Ce livre est un drame qui tourne autour d'une seule et même expérience :
Le médiateur entre le cerveau et les mains, ce doit être le cœur. »
Le résumé du récit est présenté chapitre après chapitre, afin de permettre une comparaison avec les différents plans du film.
Chapitre 1 : Installé dans l'une des pièces les plus hautes de Metropolis, le jeune Freder joue de l'orgue avec beaucoup d'exaltation, tout en repensant au visage angélique de la jeune femme qu'il a vue dans les jardins éternels du « Club des fils ». Il ne connaît pas son nom, il ne se souvient que de son visage virginal et de ses paroles, adressées aux enfants qui l'accompagnaient, « Regardez, ce sont vos frères ! » Freder demande son nom, mais personne ne la reconnaît. Au loin, la Nouvelle Tour de Babel, construite par son père, le cerveau de Metropolis, s'élève au-dessus de la ville. Le maître de Metropolis songe à étendre sa ville et à raser la cathédrale, un projet contre lequel s'élève le moine Desertus et la secte des Gothiques. Les cohortes de travailleurs sillonnent la ville au gré des hurlements des sirènes qui annoncent les changements d'équipes, mais Freder ne supporte plus ces hurlements mécaniques qui indiquent que les machines de Metropolis ont besoin d'être nourries.
Chapitre 2 : Joh Fredersen, entouré de ses secrétaires, est plongé dans les chiffres : il compare le cours des actions en bourse de Londres et New York.
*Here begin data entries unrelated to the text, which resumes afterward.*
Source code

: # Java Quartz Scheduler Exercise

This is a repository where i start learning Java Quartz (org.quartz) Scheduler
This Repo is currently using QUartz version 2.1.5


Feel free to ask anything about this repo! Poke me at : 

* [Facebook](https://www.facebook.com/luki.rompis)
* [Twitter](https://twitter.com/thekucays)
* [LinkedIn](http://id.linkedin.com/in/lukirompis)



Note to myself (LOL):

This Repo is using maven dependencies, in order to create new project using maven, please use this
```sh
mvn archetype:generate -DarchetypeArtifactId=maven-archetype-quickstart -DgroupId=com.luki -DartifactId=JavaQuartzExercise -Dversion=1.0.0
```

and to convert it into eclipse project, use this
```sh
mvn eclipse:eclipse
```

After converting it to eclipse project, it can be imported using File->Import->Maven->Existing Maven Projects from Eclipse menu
Lorsque Freder entre dans la pièce, Joh Fredersen découvre une erreur dans les relevés et licencie sur le champ Josaphat, son premier secrétaire. Freder engage alors un débat avec son père sur la nature de l'homme et l'essence de la machine. Freder considère les salles des machines comme les temples de la modernité et les machines elles-mêmes comme de nouvelles divinités cruelles et affamées auxquelles on sacrifie des êtres humains. Mais pour son père, l'homme n'est qu'un matériau, alors que la machine est la mesure de toute chose. Joh Fredersen aspire à une nouvelle humanité, celle de l'homme-machine. Inquiet pour son fils, Joh Fredersen demande à son homme-de-main de le suivre et de lui rendre compte de ses faits et gestes.
Chapitre 3 : Freder court à la rencontre de Josaphat, le premier secrétaire que son père vient de licencier et lui donne rendez-vous à son domicile, fier d'avoir pour la première fois volé au secours d'un autre homme. Tandis que l'espion de son père, der Schmale, fouille l'appartement de Freder, celui-ci descend dans les sous-sols de la Nouvelle Tour de Babel et se rend dans la salle des machines. Il interpelle l'ouvrier matricule 11811, Georgi, qui s'occupe du fonctionnement du paternoster. Les deux hommes échangent leurs rôles et leurs vêtements. Freder donne rendez-vous à l'ouvrier chez Josaphat. Freder s'enchaîne alors à sa machine et découvre bientôt dans la poche de sa veste une feuille de papier pliée : le plan de rendez-vous secrets des ouvriers. De son côté, Georgi s'enivre des lumières de la ville et de son activité frénétique avant de terminer son périple au Yoshiwara, un club de la ville.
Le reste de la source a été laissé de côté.